» Supplied material
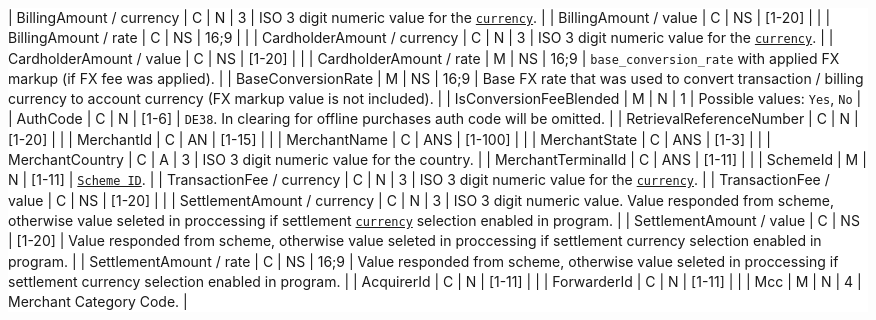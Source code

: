 | BillingAmount / currency                | C   | N    | 3       | ISO 3 digit numeric value for the [`currency`](#appendix--enum--currency).                                                                                                         |
| BillingAmount / value                   | C   | NS   | [1-20]  |                                                                                                                                                                                    |
| BillingAmount / rate                    | C   | NS   | 16;9    |                                                                                                                                                                                    |
| CardholderAmount / currency             | C   | N    | 3       | ISO 3 digit numeric value for the [`currency`](#appendix--enum--currency).                                                                                                         |
| CardholderAmount / value                | C   | NS   | [1-20]  |                                                                                                                                                                                    |
| CardholderAmount / rate                 | M   | NS   | 16;9    | `base_conversion_rate`  with applied FX markup (if FX fee was applied).                                                                                                            |
| BaseConversionRate                      | M   | NS   | 16;9    | Base FX rate that was used to convert transaction / billing currency to account currency (FX markup value is not included).                                                        |
| IsConversionFeeBlended                  | M   | N    | 1       | Possible values: `Yes`, `No`                                                                                                                                                       |
| AuthCode                                | C   | N    | [1-6]   | `DE38`. In clearing for offline purchases auth code will be omitted.                                                                                                               |
| RetrievalReferenceNumber                | C   | N    | [1-20]  |                                                                                                                                                                                    |
| MerchantId                              | C   | AN   | [1-15]  |                                                                                                                                                                                    |
| MerchantName                            | C   | ANS  | [1-100] |                                                                                                                                                                                    |
| MerchantState                           | C   | ANS  | [1-3]   |                                                                                                                                                                                    |
| MerchantCountry                         | C   | A    | 3       | ISO 3 digit numeric value for the country.                                                                                                                                         |
| MerchantTerminalId                      | C   | ANS  | [1-11]  |                                                                                                                                                                                    |
| SchemeId                                | M   | N    | [1-11]  | [`Scheme ID`](#appendix--enum--scheme-id).                                                                                                                                         |
| TransactionFee / currency               | C   | N    | 3       | ISO 3 digit numeric value for the [`currency`](#appendix--enum--currency).                                                                                                         |
| TransactionFee / value                  | C   | NS   | [1-20]  |                                                                                                                                                                                    |
| SettlementAmount / currency             | C   | N    | 3       | ISO 3 digit numeric value. Value responded from scheme, otherwise value seleted in proccessing if settlement [`currency`](#appendix--enum--currency) selection enabled in program. |
| SettlementAmount / value                | C   | NS   | [1-20]  | Value responded from scheme, otherwise value seleted in proccessing if settlement currency selection enabled in program.                                                           |
| SettlementAmount / rate                 | C   | NS   | 16;9    | Value responded from scheme, otherwise value seleted in proccessing if settlement currency selection enabled in program.                                                           |
| AcquirerId                              | C   | N    | [1-11]  |                                                                                                                                                                                    |
| ForwarderId                             | C   | N    | [1-11]  |                                                                                                                                                                                    |
| Mcc                                     | M   | N    | 4       | Merchant Category Code.                                                                                                                                                            |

» Brief
Could you transcribe all of the data exactly and omit the pictures?

» Result of the task
Source code

: | BillingAmount / currency                | C   | N    | 3       | ISO 3 digit numeric value for the [`currency`](#appendix--enum--currency).                                                                                                         |
| BillingAmount / value                   | C   | NS   | [1-20]  |                                                                                                                                                                                    |
| BillingAmount / rate                    | C   | NS   | 16;9    |                                                                                                                                                                                    |
| CardholderAmount / currency             | C   | N    | 3       | ISO 3 digit numeric value for the [`currency`](#appendix--enum--currency).                                                                                                         |
| CardholderAmount / value                | C   | NS   | [1-20]  |                                                                                                                                                                                    |
| CardholderAmount / rate                 | M   | NS   | 16;9    | `base_conversion_rate`  with applied FX markup (if FX fee was applied).                                                                                                            |
| BaseConversionRate                      | M   | NS   | 16;9    | Base FX rate that was used to convert transaction / billing currency to account currency (FX markup value is not included).                                                        |
| IsConversionFeeBlended                  | M   | N    | 1       | Possible values: `Yes`, `No`                                                                                                                                                       |
| AuthCode                                | C   | N    | [1-6]   | `DE38`. In clearing for offline purchases auth code will be omitted.                                                                                                               |
| RetrievalReferenceNumber                | C   | N    | [1-20]  |                                                                                                                                                                                    |
| MerchantId                              | C   | AN   | [1-15]  |                                                                                                                                                                                    |
| MerchantName                            | C   | ANS  | [1-100] |                                                                                                                                                                                    |
| MerchantState                           | C   | ANS  | [1-3]   |                                                                                                                                                                                    |
| MerchantCountry                         | C   | A    | 3       | ISO 3 digit numeric value for the country.                                                                                                                                         |
| MerchantTerminalId                      | C   | ANS  | [1-11]  |                                                                                                                                                                                    |
| SchemeId                                | M   | N    | [1-11]  | [`Scheme ID`](#appendix--enum--scheme-id).                                                                                                                                         |
| TransactionFee / currency               | C   | N    | 3       | ISO 3 digit numeric value for the [`currency`](#appendix--enum--currency).                                                                                                         |
| TransactionFee / value                  | C   | NS   | [1-20]  |                                                                                                                                                                                    |
| SettlementAmount / currency             | C   | N    | 3       | ISO 3 digit numeric value. Value responded from scheme, otherwise value seleted in proccessing if settlement [`currency`](#appendix--enum--currency) selection enabled in program. |
| SettlementAmount / value                | C   | NS   | [1-20]  | Value responded from scheme, otherwise value seleted in proccessing if settlement currency selection enabled in program.                                                           |
| SettlementAmount / rate                 | C   | NS   | 16;9    | Value responded from scheme, otherwise value seleted in proccessing if settlement currency selection enabled in program.                                                           |
| AcquirerId                              | C   | N    | [1-11]  |                                                                                                                                                                                    |
| ForwarderId                             | C   | N    | [1-11]  |                                                                                                                                                                                    |
| Mcc                                     | M   | N    | 4       | Merchant Category Code.                                                                                                                                                            |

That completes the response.